For the subjective evaluation, in total 220 microworkers participated in the subjective quality assessment from which 19 participants were excluded from the evaluation (due to issues during the crowdsourcing test as outlined in Section 3.3). From the remaining 201 participants, 143 were male and 58 female with an average age of 28. The results presented in this section reflect the behavior of the adaptation logics in a real-world environment with subjects spread across Europe accessing the test sequences over the open Internet.
Figure 6 depicts the QoE in terms Mean Opinion Score (MOS) per adaptation logic (95% confidence interval). Interestingly, DASH-JS (and also Instant) provides the highest MOS value but due to overlapping confidence intervals, relatively little can be stated as to whether it performs significantly better than the other algorithms. However, it provides a good indication regarding its effectiveness in a real-world environment. OSMF does not have the lowest MOS value despite its worse performance during the objective evaluation. In particular, Thang has the lowest MOS value although – during the objective evaluation – it does not cause any stalls but comes with a relatively low media throughput for both segment sizes.
Finally, we would like to share insights from a different study comparing DASH-JS, dash.js (DASH-IF reference player available at http://dashif.org/), and YouTube based on the work by Rainer et al.
Figure 7 shows an overview of the results along four dimensions: average representation bitrate (i.e., media throughput at the client), average startup time (or startup delay), average number of stalls, and the QoE in terms of Mean Opinion Score (MOS). DASH-JS maintains the lowest number of stalls (0.5 stalls on average) and the average representation bitrate is about 1,330 kbit/s. However, DASH-JS has the highest average startup time. The reason for this high startup time is that DASH-JS estimates the initial bandwidth when downloading the MPD and, thus, may select a higher bitrate in the be- ginning than the other clients. dash.js is outperformed by the other two DASH-enabled Web clients in three of the four dimensions. In particular, dash.js provides the lowest average representation bitrate, the highest number of stalls, and the lowest QoE. YouTube outperforms all other clients in three cases, specifically in the representation bitrate, startup time, and QoE. Furthermore, Figure 7 shows a correlation between the number of stalls and the QoE and that the representation bitrate also impacts the QoE, but is not solely responsible for the QoE.

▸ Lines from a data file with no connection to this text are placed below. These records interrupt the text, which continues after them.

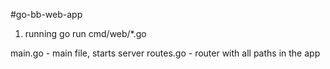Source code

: #go-bb-web-app

1) running
go run cmd/web/*.go        


main.go - main file, starts server
routes.go - router with all paths in the app
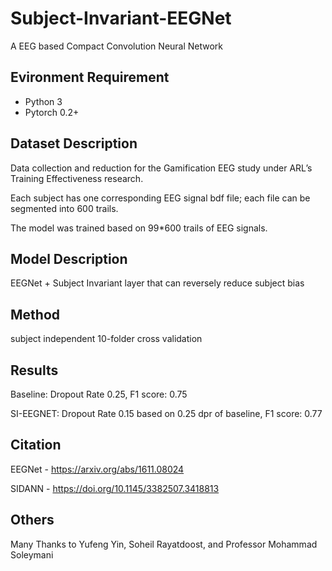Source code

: # Subject-Invariant-EEGNet
A EEG based Compact Convolution Neural Network
## Evironment Requirement
* Python 3
* Pytorch 0.2+
## Dataset Description
Data collection and reduction for the Gamification EEG study under ARL’s Training Effectiveness research.

Each subject has one corresponding EEG signal bdf file; each file can be segmented into 600 trails.

The model was trained based on 99*600 trails of EEG signals.
## Model Description
EEGNet + Subject Invariant layer that can reversely reduce subject bias
## Method
subject independent 10-folder cross validation
## Results
Baseline: Dropout Rate 0.25, F1 score: 0.75

SI-EEGNET: Dropout Rate 0.15 based on 0.25 dpr of baseline, F1 score: 0.77
## Citation
EEGNet - https://arxiv.org/abs/1611.08024

SIDANN - https://doi.org/10.1145/3382507.3418813
## Others
Many Thanks to Yufeng Yin, Soheil Rayatdoost, and Professor Mohammad Soleymani
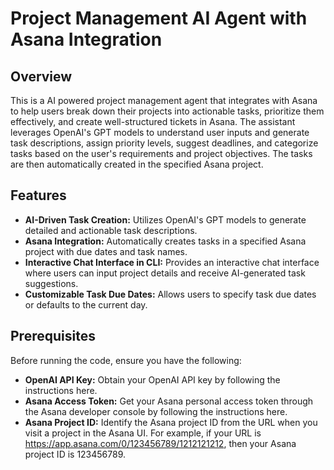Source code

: # Project Management AI Agent with Asana Integration

## Overview

This is a AI powered project management agent that integrates with Asana to help users break down their projects into actionable tasks, prioritize them effectively, and create well-structured tickets in Asana. The assistant leverages OpenAI's GPT models to understand user inputs and generate task descriptions, assign priority levels, suggest deadlines, and categorize tasks based on the user's requirements and project objectives. The tasks are then automatically created in the specified Asana project.

## Features

- **AI-Driven Task Creation:** Utilizes OpenAI's GPT models to generate detailed and actionable task descriptions.
- **Asana Integration:** Automatically creates tasks in a specified Asana project with due dates and task names.
- **Interactive Chat Interface in CLI:** Provides an interactive chat interface where users can input project details and receive AI-generated task suggestions.
- **Customizable Task Due Dates:** Allows users to specify task due dates or defaults to the current day.

## Prerequisites

Before running the code, ensure you have the following:

- **OpenAI API Key:** Obtain your OpenAI API key by following the instructions here.
- **Asana Access Token:** Get your Asana personal access token through the Asana developer console by following the instructions here.
- **Asana Project ID:** Identify the Asana project ID from the URL when you visit a project in the Asana UI. For example, if your URL is https://app.asana.com/0/123456789/1212121212, then your Asana project ID is 123456789.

Conclusions on Quality of Experience and MPEG-DASH
In this series of articles we have presented means for the Quality of Experience (QoE) evaluation of MPEG-DASH clients using objective/subjective measures and in controlled/real-world environments. An important finding is that the average media throughput/bitrate at the client cannot be used alone to describe the performance of MPEG-DASH clients and needs to be combined with other metrics such as the number of stalls. Interestingly, the start-up delay does not necessarily influence the QoE but buffer under-runs or stalls will definitely and also significantly impact the media experience and, thus, shall be totally avoided.
The findings presented in this article provide useful insights for current and future deployments of adaptive media streaming services based on the MPEG-DASH standard.